Now, I'd understand that if only "amateurs" come and play with the data, we're all among good behaving adults and all is fine. But you may not be able to predict what will happen with how data is used, so unfortunately this step is important.

Personally I don't like restricting people, so I try to use CC0 as much as possible. Be aware that Creative Commons licenses may not be best suited for data (they were designed for work of art primarily), as can be seen by OSM's decision on the matter (http://www.osmfoundation.org/wiki/License/We_Are_Changing_Th...) so you may want to avoid them.

Note: I'm not even talking about money, which is an orthogonal problem.

Not encouraging to see a basic error right on the front page: "From all six Star Wars films"

Couldn't resist... ;-)

Check the bottom of the page ;)

We'll have episode VII details as and when it gets released.

I'm pretty sure it was a jibe at the fact that only 3 real Star Wars live-action films were made.
Ah, you didn't see the film_id & episode_id reference in the second example?
I feel like somewhere, somehow, a point is being missed.
Paul, it's awesome. I'm just being snarky.

As @simonsayscode points out, some folks aren't big fans of Episodes I, II, and III. Here's hoping for a fun VII.

Where are your getting the data?
Good ol' scraping from websites like wookiepedia.

And watching lots and lots of Star Wars.

I have the blurays, so I should be in for a fun experience whilst collecting the nitty gritty data.
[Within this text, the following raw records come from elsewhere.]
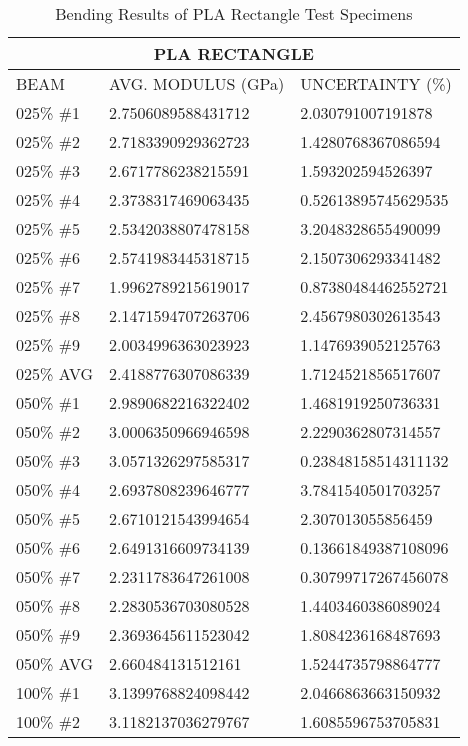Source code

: \begin{longtable}{ | X | X | X | }
	\caption{Bending Results of PLA Rectangle Test Specimens}
	\label{tab:pla_rectangle_data}
	\endhead
	\hline
	\multicolumn{3}{|c|}{PLA RECTANGLE} \\ \hline
	BEAM & AVG. MODULUS (GPa) & UNCERTAINTY (\%) \\ \hline
	025\% \#1 & 2.7506089588431712 & 2.030791007191878 \\ \hline
	025\% \#2 & 2.7183390929362723 & 1.4280768367086594 \\ \hline
	025\% \#3 & 2.6717786238215591 & 1.593202594526397 \\ \hline
	025\% \#4 & 2.3738317469063435 & 0.52613895745629535 \\ \hline
	025\% \#5 & 2.5342038807478158 & 3.2048328655490099 \\ \hline
	025\% \#6 & 2.5741983445318715 & 2.1507306293341482 \\ \hline
	025\% \#7 & 1.9962789215619017 & 0.87380484462552721 \\ \hline
	025\% \#8 & 2.1471594707263706 & 2.4567980302613543 \\ \hline
	025\% \#9 & 2.0034996363023923 & 1.1476939052125763 \\ \hline
	025\% AVG & 2.4188776307086339 & 1.7124521856517607 \\ \hline
	050\% \#1 & 2.9890682216322402 & 1.4681919250736331 \\ \hline
	050\% \#2 & 3.0006350966946598 & 2.2290362807314557 \\ \hline
	050\% \#3 & 3.0571326297585317 & 0.23848158514311132 \\ \hline
	050\% \#4 & 2.6937808239646777 & 3.7841540501703257 \\ \hline
	050\% \#5 & 2.6710121543994654 & 2.307013055856459 \\ \hline
	050\% \#6 & 2.6491316609734139 & 0.13661849387108096 \\ \hline
	050\% \#7 & 2.2311783647261008 & 0.30799717267456078 \\ \hline
	050\% \#8 & 2.2830536703080528 & 1.4403460386089024 \\ \hline
	050\% \#9 & 2.3693645611523042 & 1.8084236168487693 \\ \hline
	050\% AVG & 2.660484131512161 & 1.5244735798864777 \\ \hline
	100\% \#1 & 3.1399768824098442 & 2.0466863663150932 \\ \hline
	100\% \#2 & 3.1182137036279767 & 1.6085596753705831 \\ \hline

\end{longtable}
Do yourself a favor and get the Despecialized Edition.

http://originaltrilogy.com/forum/topic.cfm/Harmys-STAR-WARS-...

Oh that's a good point. Do I want my data to be consistent with the 1997 releases or the originals!?
If it's "All The Star Wars data [We]'ve Ever Wanted," then I want both. With tags telling me which data is 'original' and which changed in the '97 releases.

EDIT: And a donate button so I can reward you.

These are excellent. The little 'making of' documentary clip had me wondering what the fuss was about with the colour changes, but once I started watching I really appreciated it. Feels like popping the old VHS tapes in, but with modern resolution. Never knew how much it bothered me wondering if what I was watching was how I'd seen it originally (for the less obvious changes).
Is there a reason you're not using numbers in the json output?

    "vehicle_id": "1"
is better represented as:

    "vehicle_id": 1
What if the integer exceeds the maximum allowed on 32 bit machines and you try to decode the JSON?
That has nothing to do with JSON, which allows numbers of arbitrary size.
This is mostly just a typo in the examples I put, but I will consider using only strings for this type of stuff, to avoid issues.
Given the dataset you have to serve, I don't think you'll be having any issues if most of the JSON parsers give you 32bit integers.
I usually do the same thing. Both the 32-bit issue (that issue being with JSON libraries, not the spec) but also: IDs are opaque tokens. If down the road it makes sense to use UUIDs or have a sharding hash or something else, you don't want clients tied to expecting an integer datatype.
I feel like a lot of people will see that an just cast it to an int however.
That could happen but in a lot of strictly typed languages it would be non-obvious and special effort to do so.

There's absolutely no justification to send ints when you have any reasonable chance of needing to change it to a string later. Besides, IDs in a public API fundamentally are not numbers. You don't add them, subtract them, multiply them, shift them, inspect any property of them besides equality, or anything. They're opaque tokens used to identify things with the server.